◆ **The task**
The complete listing should be transcribed precisely.

◆ **Data extracts**
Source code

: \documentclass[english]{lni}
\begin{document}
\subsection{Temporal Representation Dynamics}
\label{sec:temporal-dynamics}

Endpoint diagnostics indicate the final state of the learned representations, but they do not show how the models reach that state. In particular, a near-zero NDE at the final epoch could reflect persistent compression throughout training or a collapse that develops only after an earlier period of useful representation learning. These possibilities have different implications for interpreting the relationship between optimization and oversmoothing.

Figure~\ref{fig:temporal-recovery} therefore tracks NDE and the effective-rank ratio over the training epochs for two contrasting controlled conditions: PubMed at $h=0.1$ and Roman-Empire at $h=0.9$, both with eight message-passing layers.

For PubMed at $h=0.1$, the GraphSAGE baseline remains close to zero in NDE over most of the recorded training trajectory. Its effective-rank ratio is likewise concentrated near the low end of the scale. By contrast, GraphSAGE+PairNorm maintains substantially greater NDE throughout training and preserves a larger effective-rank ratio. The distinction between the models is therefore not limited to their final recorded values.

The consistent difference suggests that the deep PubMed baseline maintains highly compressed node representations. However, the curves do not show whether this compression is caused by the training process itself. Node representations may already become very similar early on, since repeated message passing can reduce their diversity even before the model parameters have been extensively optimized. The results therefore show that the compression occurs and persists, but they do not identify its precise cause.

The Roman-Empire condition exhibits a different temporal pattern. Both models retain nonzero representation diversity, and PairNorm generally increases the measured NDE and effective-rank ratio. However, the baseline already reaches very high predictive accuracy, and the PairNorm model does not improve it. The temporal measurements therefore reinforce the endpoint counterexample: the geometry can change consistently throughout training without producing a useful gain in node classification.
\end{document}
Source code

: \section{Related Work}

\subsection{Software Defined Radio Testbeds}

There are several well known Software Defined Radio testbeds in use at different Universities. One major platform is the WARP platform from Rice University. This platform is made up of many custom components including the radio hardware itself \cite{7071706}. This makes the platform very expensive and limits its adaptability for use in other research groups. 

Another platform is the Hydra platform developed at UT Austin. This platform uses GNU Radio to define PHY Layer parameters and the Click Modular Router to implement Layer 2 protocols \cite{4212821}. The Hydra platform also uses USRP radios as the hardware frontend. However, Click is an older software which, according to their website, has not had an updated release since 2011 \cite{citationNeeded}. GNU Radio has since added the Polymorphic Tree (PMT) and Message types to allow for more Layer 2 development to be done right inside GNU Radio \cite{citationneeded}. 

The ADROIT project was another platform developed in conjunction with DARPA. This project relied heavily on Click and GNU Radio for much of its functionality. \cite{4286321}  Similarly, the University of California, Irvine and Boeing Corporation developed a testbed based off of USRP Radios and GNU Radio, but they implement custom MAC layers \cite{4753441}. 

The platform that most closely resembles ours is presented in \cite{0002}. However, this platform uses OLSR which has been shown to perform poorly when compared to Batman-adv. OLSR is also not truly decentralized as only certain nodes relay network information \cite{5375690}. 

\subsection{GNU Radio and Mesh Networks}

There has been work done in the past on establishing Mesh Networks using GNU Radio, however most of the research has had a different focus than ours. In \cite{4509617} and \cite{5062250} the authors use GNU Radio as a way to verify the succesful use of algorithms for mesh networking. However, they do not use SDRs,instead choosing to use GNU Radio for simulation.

◆ **Answer to this problem**
Source code

: \documentclass[english]{lni}
\begin{document}
\subsection{Temporal Representation Dynamics}
\label{sec:temporal-dynamics}

Endpoint diagnostics indicate the final state of the learned representations, but they do not show how the models reach that state. In particular, a near-zero NDE at the final epoch could reflect persistent compression throughout training or a collapse that develops only after an earlier period of useful representation learning. These possibilities have different implications for interpreting the relationship between optimization and oversmoothing.

Figure~\ref{fig:temporal-recovery} therefore tracks NDE and the effective-rank ratio over the training epochs for two contrasting controlled conditions: PubMed at $h=0.1$ and Roman-Empire at $h=0.9$, both with eight message-passing layers.

For PubMed at $h=0.1$, the GraphSAGE baseline remains close to zero in NDE over most of the recorded training trajectory. Its effective-rank ratio is likewise concentrated near the low end of the scale. By contrast, GraphSAGE+PairNorm maintains substantially greater NDE throughout training and preserves a larger effective-rank ratio. The distinction between the models is therefore not limited to their final recorded values.

The consistent difference suggests that the deep PubMed baseline maintains highly compressed node representations. However, the curves do not show whether this compression is caused by the training process itself. Node representations may already become very similar early on, since repeated message passing can reduce their diversity even before the model parameters have been extensively optimized. The results therefore show that the compression occurs and persists, but they do not identify its precise cause.

The Roman-Empire condition exhibits a different temporal pattern. Both models retain nonzero representation diversity, and PairNorm generally increases the measured NDE and effective-rank ratio. However, the baseline already reaches very high predictive accuracy, and the PairNorm model does not improve it. The temporal measurements therefore reinforce the endpoint counterexample: the geometry can change consistently throughout training without producing a useful gain in node classification.
\end{document}
Source code

: \section{Related Work}

\subsection{Software Defined Radio Testbeds}

There are several well known Software Defined Radio testbeds in use at different Universities. One major platform is the WARP platform from Rice University. This platform is made up of many custom components including the radio hardware itself \cite{7071706}. This makes the platform very expensive and limits its adaptability for use in other research groups. 

Another platform is the Hydra platform developed at UT Austin. This platform uses GNU Radio to define PHY Layer parameters and the Click Modular Router to implement Layer 2 protocols \cite{4212821}. The Hydra platform also uses USRP radios as the hardware frontend. However, Click is an older software which, according to their website, has not had an updated release since 2011 \cite{citationNeeded}. GNU Radio has since added the Polymorphic Tree (PMT) and Message types to allow for more Layer 2 development to be done right inside GNU Radio \cite{citationneeded}. 

The ADROIT project was another platform developed in conjunction with DARPA. This project relied heavily on Click and GNU Radio for much of its functionality. \cite{4286321}  Similarly, the University of California, Irvine and Boeing Corporation developed a testbed based off of USRP Radios and GNU Radio, but they implement custom MAC layers \cite{4753441}. 

The platform that most closely resembles ours is presented in \cite{0002}. However, this platform uses OLSR which has been shown to perform poorly when compared to Batman-adv. OLSR is also not truly decentralized as only certain nodes relay network information \cite{5375690}. 

\subsection{GNU Radio and Mesh Networks}

There has been work done in the past on establishing Mesh Networks using GNU Radio, however most of the research has had a different focus than ours. In \cite{4509617} and \cite{5062250} the authors use GNU Radio as a way to verify the succesful use of algorithms for mesh networking. However, they do not use SDRs,instead choosing to use GNU Radio for simulation.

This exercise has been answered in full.